### EXERCISE BRIEF
Look below for the lines from the one with "- 🌱 I’m currently learning MLOps" to the one with "methods were changed", and copy exactly those lines, both ends included.

○ ○ ○ ○ ○ ○ ○

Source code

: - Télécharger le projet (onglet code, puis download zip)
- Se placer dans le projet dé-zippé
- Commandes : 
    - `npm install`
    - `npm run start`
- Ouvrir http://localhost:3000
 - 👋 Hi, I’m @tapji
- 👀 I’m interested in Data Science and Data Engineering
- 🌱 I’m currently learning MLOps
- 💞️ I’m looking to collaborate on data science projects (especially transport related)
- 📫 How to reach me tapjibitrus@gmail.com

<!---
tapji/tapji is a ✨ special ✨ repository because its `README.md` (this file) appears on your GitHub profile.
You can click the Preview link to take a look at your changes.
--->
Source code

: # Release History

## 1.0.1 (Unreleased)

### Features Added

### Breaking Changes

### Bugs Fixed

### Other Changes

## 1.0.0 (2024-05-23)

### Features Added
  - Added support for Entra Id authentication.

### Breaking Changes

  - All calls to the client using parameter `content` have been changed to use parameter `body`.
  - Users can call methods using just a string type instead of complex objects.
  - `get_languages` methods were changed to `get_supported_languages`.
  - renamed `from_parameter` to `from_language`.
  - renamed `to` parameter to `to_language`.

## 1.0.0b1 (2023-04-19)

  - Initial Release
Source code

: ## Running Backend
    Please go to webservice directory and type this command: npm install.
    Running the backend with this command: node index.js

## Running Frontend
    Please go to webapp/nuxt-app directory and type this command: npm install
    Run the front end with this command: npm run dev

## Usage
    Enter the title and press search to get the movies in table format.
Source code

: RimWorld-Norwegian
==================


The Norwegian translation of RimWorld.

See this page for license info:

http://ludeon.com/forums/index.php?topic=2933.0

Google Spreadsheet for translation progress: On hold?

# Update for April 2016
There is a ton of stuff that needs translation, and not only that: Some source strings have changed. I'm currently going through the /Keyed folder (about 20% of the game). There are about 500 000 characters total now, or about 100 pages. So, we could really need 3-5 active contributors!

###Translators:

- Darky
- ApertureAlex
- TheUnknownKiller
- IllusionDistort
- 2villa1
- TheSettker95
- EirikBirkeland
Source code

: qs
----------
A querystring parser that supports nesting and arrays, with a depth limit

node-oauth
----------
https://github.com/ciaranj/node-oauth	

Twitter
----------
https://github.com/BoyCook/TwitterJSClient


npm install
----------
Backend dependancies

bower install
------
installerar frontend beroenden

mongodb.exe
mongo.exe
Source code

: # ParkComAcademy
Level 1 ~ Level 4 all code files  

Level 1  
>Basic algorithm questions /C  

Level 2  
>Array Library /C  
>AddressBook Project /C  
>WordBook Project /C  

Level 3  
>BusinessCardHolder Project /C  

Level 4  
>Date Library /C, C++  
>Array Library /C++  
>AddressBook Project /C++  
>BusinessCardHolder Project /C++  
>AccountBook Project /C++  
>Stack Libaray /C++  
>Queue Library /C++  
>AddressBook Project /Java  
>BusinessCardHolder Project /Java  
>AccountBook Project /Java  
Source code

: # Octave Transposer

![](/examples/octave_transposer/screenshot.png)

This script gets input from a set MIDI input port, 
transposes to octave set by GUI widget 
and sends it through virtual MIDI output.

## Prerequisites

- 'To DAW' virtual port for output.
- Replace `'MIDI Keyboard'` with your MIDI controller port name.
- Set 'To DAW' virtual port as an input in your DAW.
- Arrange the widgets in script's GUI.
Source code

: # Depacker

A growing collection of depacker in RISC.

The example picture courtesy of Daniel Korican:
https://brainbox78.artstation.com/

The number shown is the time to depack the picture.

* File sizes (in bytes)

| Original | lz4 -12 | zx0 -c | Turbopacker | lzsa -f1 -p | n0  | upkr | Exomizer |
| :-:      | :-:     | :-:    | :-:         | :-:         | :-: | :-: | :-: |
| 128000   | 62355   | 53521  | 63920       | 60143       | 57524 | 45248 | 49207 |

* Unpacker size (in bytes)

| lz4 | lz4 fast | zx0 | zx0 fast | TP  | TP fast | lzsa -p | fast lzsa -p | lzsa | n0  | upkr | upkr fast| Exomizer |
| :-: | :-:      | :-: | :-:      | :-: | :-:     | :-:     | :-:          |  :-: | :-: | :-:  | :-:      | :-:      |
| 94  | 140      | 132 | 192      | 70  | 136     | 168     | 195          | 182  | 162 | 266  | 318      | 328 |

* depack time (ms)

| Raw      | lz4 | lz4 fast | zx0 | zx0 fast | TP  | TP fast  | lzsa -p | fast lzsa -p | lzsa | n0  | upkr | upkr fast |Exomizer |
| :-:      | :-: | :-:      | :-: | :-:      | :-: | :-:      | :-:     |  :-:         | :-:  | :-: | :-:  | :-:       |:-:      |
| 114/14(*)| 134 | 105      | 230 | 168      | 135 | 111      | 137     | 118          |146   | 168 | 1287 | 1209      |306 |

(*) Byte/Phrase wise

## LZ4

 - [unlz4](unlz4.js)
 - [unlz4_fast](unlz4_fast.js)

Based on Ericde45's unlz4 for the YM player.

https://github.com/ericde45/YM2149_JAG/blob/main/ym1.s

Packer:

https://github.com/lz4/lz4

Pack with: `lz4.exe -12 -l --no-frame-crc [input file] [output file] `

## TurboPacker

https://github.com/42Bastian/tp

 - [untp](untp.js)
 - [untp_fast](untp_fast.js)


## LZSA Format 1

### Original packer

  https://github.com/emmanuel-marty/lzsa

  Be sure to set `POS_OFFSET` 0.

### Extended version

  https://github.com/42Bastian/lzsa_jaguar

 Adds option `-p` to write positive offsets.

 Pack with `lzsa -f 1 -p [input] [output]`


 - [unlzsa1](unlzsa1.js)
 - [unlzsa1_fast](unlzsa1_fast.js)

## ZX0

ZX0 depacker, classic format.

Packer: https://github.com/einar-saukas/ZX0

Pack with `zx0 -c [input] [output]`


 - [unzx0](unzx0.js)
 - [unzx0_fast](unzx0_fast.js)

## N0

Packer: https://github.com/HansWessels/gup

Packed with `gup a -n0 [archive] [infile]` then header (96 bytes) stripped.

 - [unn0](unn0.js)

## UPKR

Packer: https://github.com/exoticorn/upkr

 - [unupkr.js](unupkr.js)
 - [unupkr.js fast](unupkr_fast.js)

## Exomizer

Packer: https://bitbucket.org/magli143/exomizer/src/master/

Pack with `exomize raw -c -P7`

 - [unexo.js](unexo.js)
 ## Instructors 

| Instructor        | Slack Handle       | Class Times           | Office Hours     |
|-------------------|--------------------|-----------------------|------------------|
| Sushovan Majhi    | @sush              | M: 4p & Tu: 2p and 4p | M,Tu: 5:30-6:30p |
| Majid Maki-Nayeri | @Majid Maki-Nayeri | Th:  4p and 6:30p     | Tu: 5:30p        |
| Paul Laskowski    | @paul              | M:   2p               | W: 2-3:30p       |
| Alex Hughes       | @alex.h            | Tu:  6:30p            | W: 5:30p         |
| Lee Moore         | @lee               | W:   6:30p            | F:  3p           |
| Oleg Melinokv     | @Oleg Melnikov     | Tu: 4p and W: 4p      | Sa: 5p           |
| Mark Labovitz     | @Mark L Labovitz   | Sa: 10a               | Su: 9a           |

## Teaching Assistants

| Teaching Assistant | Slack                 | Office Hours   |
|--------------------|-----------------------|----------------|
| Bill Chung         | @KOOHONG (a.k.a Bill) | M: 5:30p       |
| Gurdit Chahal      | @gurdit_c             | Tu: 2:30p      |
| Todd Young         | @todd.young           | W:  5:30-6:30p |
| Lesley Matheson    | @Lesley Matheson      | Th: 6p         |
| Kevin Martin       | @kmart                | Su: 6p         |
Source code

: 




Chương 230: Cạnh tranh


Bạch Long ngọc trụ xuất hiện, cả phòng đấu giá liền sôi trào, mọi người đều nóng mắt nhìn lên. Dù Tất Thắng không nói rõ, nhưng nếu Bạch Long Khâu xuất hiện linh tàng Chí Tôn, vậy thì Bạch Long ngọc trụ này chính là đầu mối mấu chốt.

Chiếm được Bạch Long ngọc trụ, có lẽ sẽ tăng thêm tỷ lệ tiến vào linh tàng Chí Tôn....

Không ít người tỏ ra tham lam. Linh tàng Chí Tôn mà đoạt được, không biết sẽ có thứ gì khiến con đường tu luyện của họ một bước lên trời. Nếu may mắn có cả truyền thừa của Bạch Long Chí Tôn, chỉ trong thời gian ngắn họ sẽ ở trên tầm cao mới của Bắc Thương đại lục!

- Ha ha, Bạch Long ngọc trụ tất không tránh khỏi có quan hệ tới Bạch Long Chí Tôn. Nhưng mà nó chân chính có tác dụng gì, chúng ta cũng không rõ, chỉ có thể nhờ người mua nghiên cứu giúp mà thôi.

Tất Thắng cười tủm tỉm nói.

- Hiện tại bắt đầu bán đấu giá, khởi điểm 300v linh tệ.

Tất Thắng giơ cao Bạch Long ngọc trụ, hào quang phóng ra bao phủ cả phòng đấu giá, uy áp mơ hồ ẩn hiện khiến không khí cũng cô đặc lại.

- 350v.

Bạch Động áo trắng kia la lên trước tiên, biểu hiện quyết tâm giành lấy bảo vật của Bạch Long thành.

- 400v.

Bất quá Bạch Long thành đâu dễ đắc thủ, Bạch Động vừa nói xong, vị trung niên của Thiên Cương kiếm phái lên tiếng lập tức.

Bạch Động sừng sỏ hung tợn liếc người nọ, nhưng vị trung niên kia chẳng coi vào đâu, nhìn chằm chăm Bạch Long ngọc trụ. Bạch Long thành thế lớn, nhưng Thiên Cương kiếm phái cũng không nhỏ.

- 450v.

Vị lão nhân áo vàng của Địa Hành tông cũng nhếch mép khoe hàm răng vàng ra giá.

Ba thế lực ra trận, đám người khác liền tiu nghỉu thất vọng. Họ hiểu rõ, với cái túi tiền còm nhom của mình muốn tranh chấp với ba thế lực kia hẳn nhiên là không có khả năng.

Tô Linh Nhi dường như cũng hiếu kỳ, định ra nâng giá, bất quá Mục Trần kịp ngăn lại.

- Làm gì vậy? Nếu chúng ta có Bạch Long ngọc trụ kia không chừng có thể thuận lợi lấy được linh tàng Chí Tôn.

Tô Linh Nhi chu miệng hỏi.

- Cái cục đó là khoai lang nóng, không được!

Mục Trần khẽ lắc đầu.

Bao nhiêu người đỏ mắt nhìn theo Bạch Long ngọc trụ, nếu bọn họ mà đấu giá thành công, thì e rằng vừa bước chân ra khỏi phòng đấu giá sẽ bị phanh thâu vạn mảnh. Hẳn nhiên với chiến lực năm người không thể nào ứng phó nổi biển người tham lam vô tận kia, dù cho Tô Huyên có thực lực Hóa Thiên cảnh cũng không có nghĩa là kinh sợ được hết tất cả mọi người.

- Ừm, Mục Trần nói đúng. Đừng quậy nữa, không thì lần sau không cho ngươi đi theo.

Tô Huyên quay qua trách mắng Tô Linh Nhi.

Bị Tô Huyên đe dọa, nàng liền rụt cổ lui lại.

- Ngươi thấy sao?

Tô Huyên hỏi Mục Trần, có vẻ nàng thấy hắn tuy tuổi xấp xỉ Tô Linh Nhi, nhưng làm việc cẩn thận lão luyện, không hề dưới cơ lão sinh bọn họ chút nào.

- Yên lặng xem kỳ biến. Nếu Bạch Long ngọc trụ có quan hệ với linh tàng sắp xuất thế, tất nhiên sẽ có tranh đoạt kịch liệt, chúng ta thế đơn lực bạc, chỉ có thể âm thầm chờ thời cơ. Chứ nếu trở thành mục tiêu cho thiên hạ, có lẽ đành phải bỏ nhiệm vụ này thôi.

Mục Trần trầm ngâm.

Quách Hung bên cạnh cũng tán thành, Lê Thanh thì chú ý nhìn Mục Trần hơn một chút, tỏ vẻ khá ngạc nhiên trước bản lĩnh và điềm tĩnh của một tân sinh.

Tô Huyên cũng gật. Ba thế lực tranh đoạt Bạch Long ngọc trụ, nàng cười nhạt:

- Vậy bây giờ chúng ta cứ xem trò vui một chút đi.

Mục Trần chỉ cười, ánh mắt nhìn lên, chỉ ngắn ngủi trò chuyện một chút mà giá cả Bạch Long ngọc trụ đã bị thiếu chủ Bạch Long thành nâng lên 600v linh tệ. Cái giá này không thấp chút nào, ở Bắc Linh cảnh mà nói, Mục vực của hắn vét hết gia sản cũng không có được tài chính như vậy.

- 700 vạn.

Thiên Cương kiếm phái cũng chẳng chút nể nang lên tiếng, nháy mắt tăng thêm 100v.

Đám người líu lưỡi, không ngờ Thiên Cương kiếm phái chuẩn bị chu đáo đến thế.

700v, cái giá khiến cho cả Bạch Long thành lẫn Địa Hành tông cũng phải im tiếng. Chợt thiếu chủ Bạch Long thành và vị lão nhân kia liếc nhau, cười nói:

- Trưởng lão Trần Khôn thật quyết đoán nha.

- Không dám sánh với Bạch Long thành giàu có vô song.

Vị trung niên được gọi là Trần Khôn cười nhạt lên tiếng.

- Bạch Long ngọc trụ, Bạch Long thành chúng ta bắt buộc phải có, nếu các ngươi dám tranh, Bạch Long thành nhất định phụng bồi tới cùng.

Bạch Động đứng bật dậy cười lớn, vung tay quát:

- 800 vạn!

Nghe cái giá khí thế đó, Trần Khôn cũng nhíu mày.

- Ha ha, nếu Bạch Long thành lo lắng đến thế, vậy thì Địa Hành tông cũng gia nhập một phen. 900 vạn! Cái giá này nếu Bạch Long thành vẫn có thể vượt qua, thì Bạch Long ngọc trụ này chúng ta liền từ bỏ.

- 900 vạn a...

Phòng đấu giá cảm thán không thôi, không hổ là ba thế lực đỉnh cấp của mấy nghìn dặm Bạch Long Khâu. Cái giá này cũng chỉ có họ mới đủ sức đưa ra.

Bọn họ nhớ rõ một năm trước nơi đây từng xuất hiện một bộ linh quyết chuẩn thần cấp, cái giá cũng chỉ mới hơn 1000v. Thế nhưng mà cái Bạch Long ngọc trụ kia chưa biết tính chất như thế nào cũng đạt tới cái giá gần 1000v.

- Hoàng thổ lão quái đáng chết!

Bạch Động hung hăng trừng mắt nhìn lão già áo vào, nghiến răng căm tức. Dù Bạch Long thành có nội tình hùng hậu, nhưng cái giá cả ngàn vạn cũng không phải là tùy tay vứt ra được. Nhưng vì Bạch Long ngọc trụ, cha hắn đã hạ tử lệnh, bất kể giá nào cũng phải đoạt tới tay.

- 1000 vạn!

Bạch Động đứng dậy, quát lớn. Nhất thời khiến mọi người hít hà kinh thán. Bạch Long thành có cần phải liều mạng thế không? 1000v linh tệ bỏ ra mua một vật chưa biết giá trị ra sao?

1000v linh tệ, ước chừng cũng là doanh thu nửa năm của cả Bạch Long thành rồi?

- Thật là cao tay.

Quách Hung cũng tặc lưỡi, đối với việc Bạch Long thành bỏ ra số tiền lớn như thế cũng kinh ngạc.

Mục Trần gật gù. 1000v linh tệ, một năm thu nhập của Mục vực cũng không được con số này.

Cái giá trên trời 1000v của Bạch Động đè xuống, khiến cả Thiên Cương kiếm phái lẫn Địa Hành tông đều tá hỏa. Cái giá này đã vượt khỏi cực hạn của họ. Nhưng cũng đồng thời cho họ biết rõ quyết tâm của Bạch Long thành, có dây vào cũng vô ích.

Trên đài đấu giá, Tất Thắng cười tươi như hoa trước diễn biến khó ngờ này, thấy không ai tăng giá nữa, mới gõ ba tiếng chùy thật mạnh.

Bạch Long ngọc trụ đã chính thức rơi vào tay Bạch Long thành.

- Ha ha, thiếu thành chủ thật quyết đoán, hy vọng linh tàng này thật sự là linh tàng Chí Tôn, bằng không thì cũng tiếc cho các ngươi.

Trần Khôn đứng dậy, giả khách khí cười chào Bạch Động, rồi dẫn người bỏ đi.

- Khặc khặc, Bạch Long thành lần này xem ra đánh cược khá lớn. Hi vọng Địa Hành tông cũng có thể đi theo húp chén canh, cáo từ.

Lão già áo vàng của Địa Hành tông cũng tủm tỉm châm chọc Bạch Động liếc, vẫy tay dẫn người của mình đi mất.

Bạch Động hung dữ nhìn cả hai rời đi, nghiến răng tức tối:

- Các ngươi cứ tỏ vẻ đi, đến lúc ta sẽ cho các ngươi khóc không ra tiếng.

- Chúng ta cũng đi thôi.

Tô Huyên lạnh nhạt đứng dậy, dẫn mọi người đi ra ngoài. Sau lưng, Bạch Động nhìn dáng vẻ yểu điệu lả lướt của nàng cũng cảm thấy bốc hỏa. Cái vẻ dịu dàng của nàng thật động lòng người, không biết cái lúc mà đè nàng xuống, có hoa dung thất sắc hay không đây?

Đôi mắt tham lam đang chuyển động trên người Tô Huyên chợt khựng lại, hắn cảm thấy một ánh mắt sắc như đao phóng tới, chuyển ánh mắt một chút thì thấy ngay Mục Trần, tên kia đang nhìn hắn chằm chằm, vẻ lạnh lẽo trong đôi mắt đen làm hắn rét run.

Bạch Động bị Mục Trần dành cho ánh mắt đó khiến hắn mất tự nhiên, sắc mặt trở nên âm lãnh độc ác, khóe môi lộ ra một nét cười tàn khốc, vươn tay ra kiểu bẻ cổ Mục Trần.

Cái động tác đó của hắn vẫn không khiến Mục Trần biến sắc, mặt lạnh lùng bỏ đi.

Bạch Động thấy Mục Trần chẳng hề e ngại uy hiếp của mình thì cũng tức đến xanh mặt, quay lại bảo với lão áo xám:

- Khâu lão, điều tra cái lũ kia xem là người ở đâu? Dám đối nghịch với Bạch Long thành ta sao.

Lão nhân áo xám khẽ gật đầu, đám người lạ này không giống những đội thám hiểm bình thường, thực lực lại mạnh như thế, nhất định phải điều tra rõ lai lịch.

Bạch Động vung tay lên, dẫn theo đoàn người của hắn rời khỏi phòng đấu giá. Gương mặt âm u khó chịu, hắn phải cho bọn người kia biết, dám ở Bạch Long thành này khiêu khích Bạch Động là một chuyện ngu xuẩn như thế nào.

○ ○ ○ ○ ○ ○ ○

### SOLUTION
- 🌱 I’m currently learning MLOps
- 💞️ I’m looking to collaborate on data science projects (especially transport related)
- 📫 How to reach me tapjibitrus@gmail.com

<!---
tapji/tapji is a ✨ special ✨ repository because its `README.md` (this file) appears on your GitHub profile.
You can click the Preview link to take a look at your changes.
--->
Source code

: # Release History

## 1.0.1 (Unreleased)

### Features Added

### Breaking Changes

### Bugs Fixed

### Other Changes

## 1.0.0 (2024-05-23)

### Features Added
  - Added support for Entra Id authentication.

### Breaking Changes

  - All calls to the client using parameter `content` have been changed to use parameter `body`.
  - Users can call methods using just a string type instead of complex objects.
  - `get_languages` methods were changed to `get_supported_languages`.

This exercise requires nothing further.